Silencieusement, René regardait le meunier… se demandant si son ami faisait bien ou mal.

Quant à François, il maugréait encore :

« Failli gars… je me vengerai. »

. . . . . . . . . . . . . . . . . . . . . . . . .

Août était venu, amenant pour René Linteau les vacances… le cousin Philippe… l’oncle Pierre et… une merveille dont la possession le rendait fou de joie.

Philippe Lormel était, comme René, petit-fils de Mme Linteau. Il avait perdu sa mère et vivait seul avec son père, à Paris, sauf pendant les mois d’août et de septembre, qu’il passait chez son aïeule.

D’un an plus âgé que son cousin, mais plus petit et plus frêle, aussi bruyant que René était tranquille, Philippe passait le meilleur de son temps à mécontenter sa grand’mère, son cousin et les domestiques.

Menteur, jaloux, indocile, quoique affectueux et intelligent, ses défauts tenaient autant à une éducation négligée qu’à sa propre nature. Il aimait bien, tout en agissant de façon à faire croire qu’il le haïssait, son cousin, qui, au contraire, ayant peu d’affection pour Philippe, s’efforçait par devoir de lui faire plaisir chaque fois qu’il le pouvait.

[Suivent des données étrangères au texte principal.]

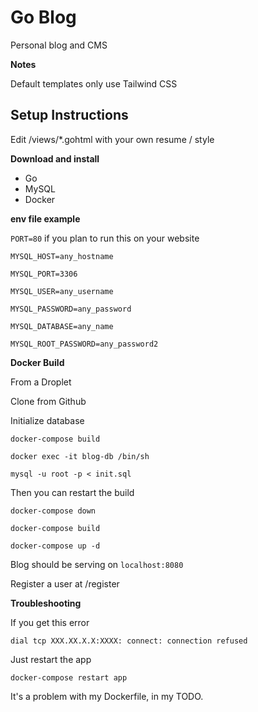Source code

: # Go Blog

Personal blog and CMS


**Notes**

Default templates only use Tailwind CSS


## Setup Instructions


Edit /views/*.gohtml with your own resume / style

**Download and install**
- Go 
- MySQL
- Docker


**env file example**

`PORT=80` if you plan to run this on your website

`MYSQL_HOST=any_hostname`

`MYSQL_PORT=3306`

`MYSQL_USER=any_username`

`MYSQL_PASSWORD=any_password`

`MYSQL_DATABASE=any_name`

`MYSQL_ROOT_PASSWORD=any_password2`


**Docker Build**


From a Droplet

Clone from Github



Initialize database

`docker-compose build`

`docker exec -it blog-db /bin/sh`

`mysql -u root -p < init.sql`


Then you can restart the build

`docker-compose down`

`docker-compose build`

`docker-compose up -d`

Blog should be serving on `localhost:8080`

Register a user at /register


**Troubleshooting**

If you get this error

`dial tcp XXX.XX.X.X:XXXX: connect: connection refused`

Just restart the app

`docker-compose restart app`

It's a problem with my Dockerfile, in my TODO. 




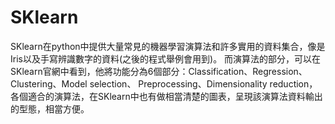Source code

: 
# SKlearn
SKlearn在python中提供大量常見的機器學習演算法和許多實用的資料集合，像是Iris以及手寫辨識數字的資料(之後的程式舉例會用到)。
而演算法的部分，可以在SKlearn官網中看到，他將功能分為6個部分：Classification、Regression、Clustering、Model selection、
Preprocessing、Dimensionality reduction，各個適合的演算法，在SKlearn中也有做相當清楚的圖表，呈現該演算法資料輸出的型態，相當方便。

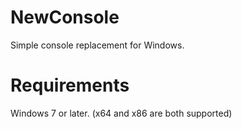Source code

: NewConsole
==========

Simple console replacement for Windows.

Requirements
============

Windows 7 or later. (x64 and x86 are both supported)
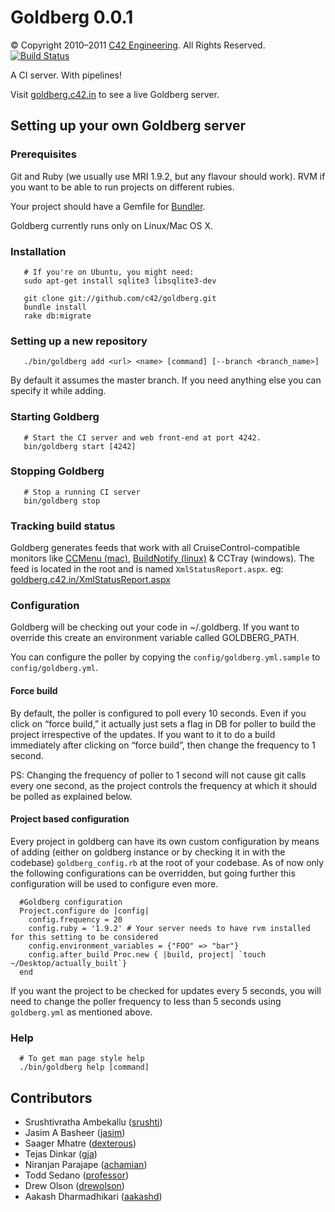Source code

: # Goldberg 0.0.1

© Copyright 2010–2011 [C42 Engineering][]. All Rights Reserved.
[![Build Status](http://goldberg.c42.in/projects/goldberg.png)](http://goldberg.c42.in/projects/goldberg)

A CI server. With pipelines!

Visit [goldberg.c42.in][] to see a live Goldberg server.

## Setting up your own Goldberg server

### Prerequisites

Git and Ruby (we usually use MRI 1.9.2, but any flavour should work).
RVM if you want to be able to run projects on different rubies.

Your project should have a Gemfile for [Bundler][].

Goldberg currently runs only on Linux/Mac OS X.

### Installation

     
       # If you're on Ubuntu, you might need:
       sudo apt-get install sqlite3 libsqlite3-dev
     
       git clone git://github.com/c42/goldberg.git
       bundle install
       rake db:migrate

### Setting up a new repository

     
       ./bin/goldberg add <url> <name> [command] [--branch <branch_name>]

By default it assumes the master branch. If you need anything else you
can specify it while adding.

### Starting Goldberg

     
       # Start the CI server and web front-end at port 4242.
       bin/goldberg start [4242]

### Stopping Goldberg

     
       # Stop a running CI server
       bin/goldberg stop

### Tracking build status

Goldberg generates feeds that work with all CruiseControl-compatible
monitors like [CCMenu (mac)][], [BuildNotify (linux)][] & CCTray
(windows). The feed is located in the root and is named
`XmlStatusReport.aspx`. eg: [goldberg.c42.in/XmlStatusReport.aspx][]

### Configuration

Goldberg will be checking out your code in \~/.goldberg. If you want to
override this create an environment variable called GOLDBERG\_PATH.

You can configure the poller by copying the `config/goldberg.yml.sample`
to `config/goldberg.yml`.

#### Force build

By default, the poller is configured to poll every 10 seconds. Even if
you click on “force build,” it actually just sets a flag in DB for
poller to build the project irrespective of the updates. If you want to
it to do a build immediately after clicking on “force build”, then
change the frequency to 1 second.

PS: Changing the frequency of poller to 1 second will not cause git
calls every one second, as the project controls the frequency at which
it should be polled as explained below.

#### Project based configuration

Every project in goldberg can have its own custom configuration by means
of adding (either on goldberg instance or by checking it in with the
codebase) `goldberg_config.rb` at the root of your codebase. As of now
only the following configurations can be overridden, but going further this configuration will
be used to configure even more.
     
      #Goldberg configuration
      Project.configure do |config|
        config.frequency = 20
        config.ruby = '1.9.2' # Your server needs to have rvm installed for this setting to be considered
        config.environment_variables = {"FOO" => "bar"}
        config.after_build Proc.new { |build, project| `touch ~/Desktop/actually_built`}
      end

If you want the project to be checked for updates every 5 seconds, you
will need to change the poller frequency to less than 5 seconds using
`goldberg.yml` as mentioned above.

### Help

     
      # To get man page style help
      ./bin/goldberg help [command]

## Contributors

-   Srushtivratha Ambekallu ([srushti][])
-   Jasim A Basheer ([jasim][])
-   Saager Mhatre ([dexterous][])
-   Tejas Dinkar ([gja][])
-   Niranjan Parajape ([achamian][])
-   Todd Sedano ([professor][])
-   Drew Olson ([drewolson][])
-   Aakash Dharmadhikari ([aakashd][])

  [C42 Engineering]: http://c42.in
  [goldberg.c42.in]: http://goldberg.c42.in
  [Bundler]: http://gembundler.com/
  [CCMenu (mac)]: http://ccmenu.sourceforge.net/
  [BuildNotify (linux)]: https://bitbucket.org/Anay/buildnotify/wiki/Home
  [goldberg.c42.in/XmlStatusReport.aspx]: http://goldberg.c42.in/XmlStatusReport.aspx
  [srushti]: http://github.com/srushti
  [jasim]: http://github.com/jasim
  [dexterous]: http://github.com/dexterous
  [gja]: http://github.com/gja
  [achamian]: http://github.com/achamian
  [professor]: http://github.com/professor
  [drewolson]: http://github.com/drewolson
  [aakashd]: http://github.com/aakashd
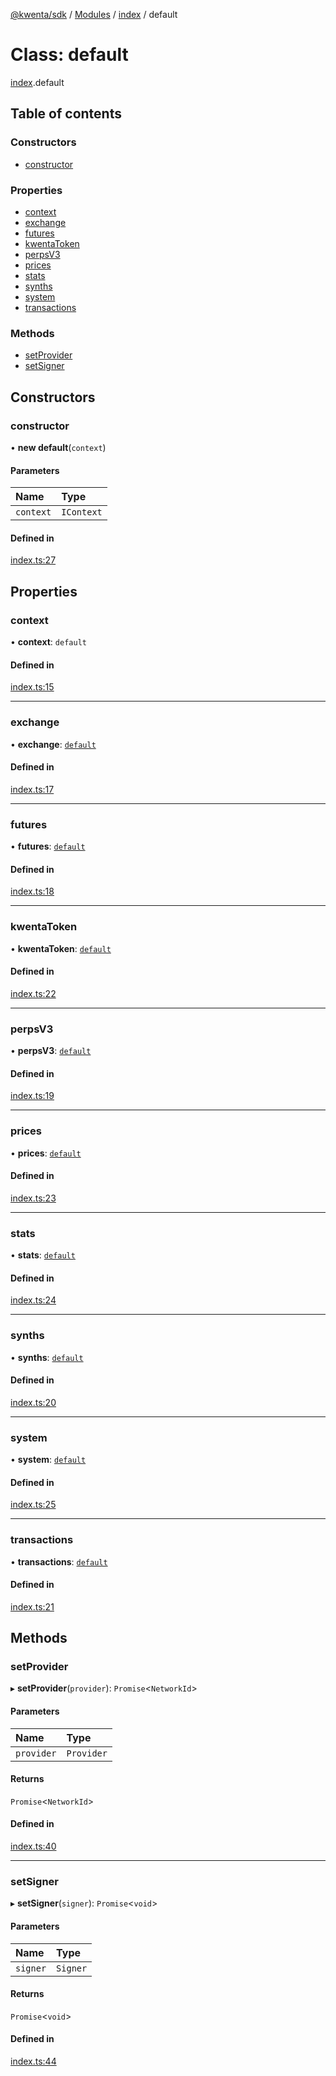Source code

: [@kwenta/sdk](../README.md) / [Modules](../modules.md) / [index](../modules/index.md) / default

# Class: default

[index](../modules/index.md).default

## Table of contents

### Constructors

- [constructor](index.default.md#constructor)

### Properties

- [context](index.default.md#context)
- [exchange](index.default.md#exchange)
- [futures](index.default.md#futures)
- [kwentaToken](index.default.md#kwentatoken)
- [perpsV3](index.default.md#perpsv3)
- [prices](index.default.md#prices)
- [stats](index.default.md#stats)
- [synths](index.default.md#synths)
- [system](index.default.md#system)
- [transactions](index.default.md#transactions)

### Methods

- [setProvider](index.default.md#setprovider)
- [setSigner](index.default.md#setsigner)

## Constructors

### constructor

• **new default**(`context`)

#### Parameters

| Name | Type |
| :------ | :------ |
| `context` | `IContext` |

#### Defined in

[index.ts:27](https://github.com/Kwenta/kwenta/blob/8de1d12fe/packages/sdk/src/index.ts#L27)

## Properties

### context

• **context**: `default`

#### Defined in

[index.ts:15](https://github.com/Kwenta/kwenta/blob/8de1d12fe/packages/sdk/src/index.ts#L15)

___

### exchange

• **exchange**: [`default`](services_exchange.default.md)

#### Defined in

[index.ts:17](https://github.com/Kwenta/kwenta/blob/8de1d12fe/packages/sdk/src/index.ts#L17)

___

### futures

• **futures**: [`default`](services_futures.default.md)

#### Defined in

[index.ts:18](https://github.com/Kwenta/kwenta/blob/8de1d12fe/packages/sdk/src/index.ts#L18)

___

### kwentaToken

• **kwentaToken**: [`default`](services_kwentaToken.default.md)

#### Defined in

[index.ts:22](https://github.com/Kwenta/kwenta/blob/8de1d12fe/packages/sdk/src/index.ts#L22)

___

### perpsV3

• **perpsV3**: [`default`](services_perpsV3.default.md)

#### Defined in

[index.ts:19](https://github.com/Kwenta/kwenta/blob/8de1d12fe/packages/sdk/src/index.ts#L19)

___

### prices

• **prices**: [`default`](services_prices.default.md)

#### Defined in

[index.ts:23](https://github.com/Kwenta/kwenta/blob/8de1d12fe/packages/sdk/src/index.ts#L23)

___

### stats

• **stats**: [`default`](services_stats.default.md)

#### Defined in

[index.ts:24](https://github.com/Kwenta/kwenta/blob/8de1d12fe/packages/sdk/src/index.ts#L24)

___

### synths

• **synths**: [`default`](services_synths.default.md)

#### Defined in

[index.ts:20](https://github.com/Kwenta/kwenta/blob/8de1d12fe/packages/sdk/src/index.ts#L20)

___

### system

• **system**: [`default`](services_system.default.md)

#### Defined in

[index.ts:25](https://github.com/Kwenta/kwenta/blob/8de1d12fe/packages/sdk/src/index.ts#L25)

___

### transactions

• **transactions**: [`default`](services_transactions.default.md)

#### Defined in

[index.ts:21](https://github.com/Kwenta/kwenta/blob/8de1d12fe/packages/sdk/src/index.ts#L21)

## Methods

### setProvider

▸ **setProvider**(`provider`): `Promise`<`NetworkId`\>

#### Parameters

| Name | Type |
| :------ | :------ |
| `provider` | `Provider` |

#### Returns

`Promise`<`NetworkId`\>

#### Defined in

[index.ts:40](https://github.com/Kwenta/kwenta/blob/8de1d12fe/packages/sdk/src/index.ts#L40)

___

### setSigner

▸ **setSigner**(`signer`): `Promise`<`void`\>

#### Parameters

| Name | Type |
| :------ | :------ |
| `signer` | `Signer` |

#### Returns

`Promise`<`void`\>

#### Defined in

[index.ts:44](https://github.com/Kwenta/kwenta/blob/8de1d12fe/packages/sdk/src/index.ts#L44)
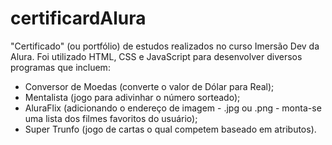 # certificardAlura

"Certificado" (ou portfólio) de estudos realizados no curso Imersão Dev da Alura. 
Foi utilizado HTML, CSS e JavaScript para desenvolver diversos programas que incluem:
- Conversor de Moedas (converte o valor de Dólar para Real);
- Mentalista (jogo para adivinhar o número sorteado);
- AluraFlix (adicionando o endereço de imagem - .jpg ou .png - monta-se uma lista dos filmes favoritos do usuário);
- Super Trunfo (jogo de cartas o qual competem baseado em atributos).
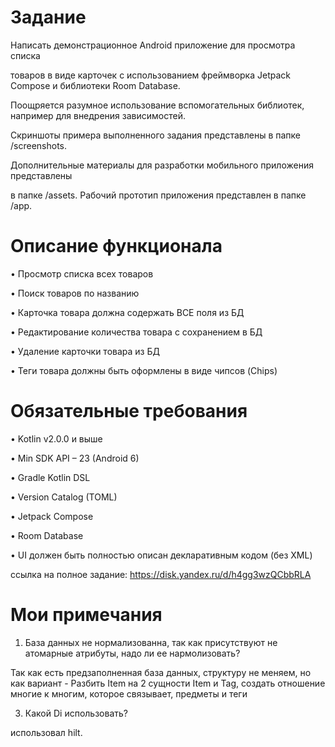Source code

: # Задание
Написать демонстрационное Android приложение для просмотра списка

товаров в виде карточек с использованием фреймворка Jetpack Compose и библиотеки Room Database.

Поощряется разумное использование вспомогательных библиотек, например для внедрения зависимостей.

Скриншоты примера выполненного задания представлены в папке /screenshots.

Дополнительные материалы для разработки мобильного приложения представлены 

в папке /assets. Рабочий прототип приложения представлен в папке /app.

# Описание функционала

• Просмотр списка всех товаров

• Поиск товаров по названию

• Карточка товара должна содержать ВСЕ поля из БД

• Редактирование количества товара с сохранением в БД

• Удаление карточки товара из БД

• Теги товара должны быть оформлены в виде чипсов (Chips)


# Обязательные требования
• Kotlin v2.0.0 и выше

• Min SDK API – 23 (Android 6)

• Gradle Kotlin DSL

• Version Catalog (TOML)

• Jetpack Compose

• Room Database

• UI должен быть полностью описан декларативным кодом (без XML)

ссылка на полное задание:  https://disk.yandex.ru/d/h4gg3wzQCbbRLA

# Мои примечания
1. База данных не нормализованна, так как присутствуют не атомарные атрибуты, надо ли ее нармолизовать?

Так как есть предзаполненная база данных, структуру не меняем, но как вариант -
Разбить Item на 2 сущности Item и Tag, создать отношение многие к многим, которое связывает, предметы и теги

3. Какой Di использовать?

использовал hilt.
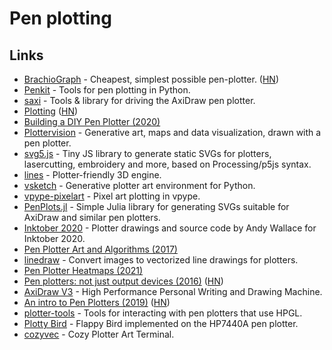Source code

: # Pen plotting

## Links

- [BrachioGraph](https://brachiograph.readthedocs.io/en/latest/) - Cheapest, simplest possible pen-plotter. ([HN](https://news.ycombinator.com/item?id=21281525))
- [Penkit](https://github.com/paulgb/penkit) - Tools for pen plotting in Python.
- [saxi](https://github.com/nornagon/saxi) - Tools & library for driving the AxiDraw pen plotter.
- [Plotting](https://mitxela.com/projects/plotting) ([HN](https://news.ycombinator.com/item?id=23442396))
- [Building a DIY Pen Plotter (2020)](https://benjamincongdon.me/blog/2020/07/12/Building-a-DIY-Pen-Plotter-midTbot/)
- [Plottervision](https://www.youtube.com/c/Plottervision/videos) - Generative art, maps and data visualization, drawn with a pen plotter.
- [svg5.js](https://github.com/MAKIO135/svg5.js) - Tiny JS library to generate static SVGs for plotters, lasercutting, embroidery and more, based on Processing/p5js syntax.
- [lines](https://github.com/abey79/lines) - Plotter-friendly 3D engine.
- [vsketch](https://github.com/abey79/vsketch) - Generative plotter art environment for Python.
- [vpype-pixelart](https://github.com/abey79/vpype-pixelart) - Pixel art plotting in vpype.
- [PenPlots.jl](https://github.com/paulgb/PenPlots.jl) - Simple Julia library for generating SVGs suitable for AxiDraw and similar pen plotters.
- [Inktober 2020](https://github.com/andymasteroffish/inktober_2020) - Plotter drawings and source code by Andy Wallace for Inktober 2020.
- [Pen Plotter Art and Algorithms (2017)](https://mattdesl.svbtle.com/pen-plotter-1)
- [linedraw](https://github.com/LingDong-/linedraw) - Convert images to vectorized line drawings for plotters.
- [Pen Plotter Heatmaps (2021)](https://www.larswander.com/posts/plotter-heatmaps.html)
- [Pen plotters: not just output devices (2016)](https://scruss.com/blog/2016/05/17/pen-plotters-not-just-output-devices/) ([HN](https://news.ycombinator.com/item?id=26990920))
- [AxiDraw V3](https://shop.evilmadscientist.com/productsmenu/846) - High Performance Personal Writing and Drawing Machine.
- [An intro to Pen Plotters (2019)](https://medium.com/quarterstudio/an-intro-to-pen-plotters-29b6bd4327ba) ([HN](https://news.ycombinator.com/item?id=28126840))
- [plotter-tools](https://github.com/WesleyAC/plotter-tools) - Tools for interacting with pen plotters that use HPGL.
- [Plotty Bird](https://github.com/WesleyAC/plotty-bird) - Flappy Bird implemented on the HP7440A pen plotter.
- [cozyvec](https://github.com/brubsby/cozyvec) - Cozy Plotter Art Terminal.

René était studieux, loyal et bon, avec cela volontaire et vindicatif. Breton par sa mère, il avait l’entêtement du Breton.

Les deux enfants n’étaient pas toujours d’accord ; pourtant René cédait ordinairement ; sa supériorité physique et intellectuelle, qu’il reconnaissait fort bien, le rendant indulgent pour son cousin.

Après Philippe était venu l’oncle Pierre.

Celui-ci n’avait pas d’autres neveux que René, le fils de sa sœur.

Le capitaine de frégate Pierre Dumont était célibataire : il chérissait son neveu et chaque visite à Linteau était prétexte à une foule de surprises, de cadeaux exotiques, de bizarres jouets qui donnaient ensuite à la chambre du jeune garçon l’aspect d’un musée non pareil.

Toutefois, jamais les générosités de l’oncle Pierre n’avaient causé à l’enfant la joie qu’il éprouvait cette année.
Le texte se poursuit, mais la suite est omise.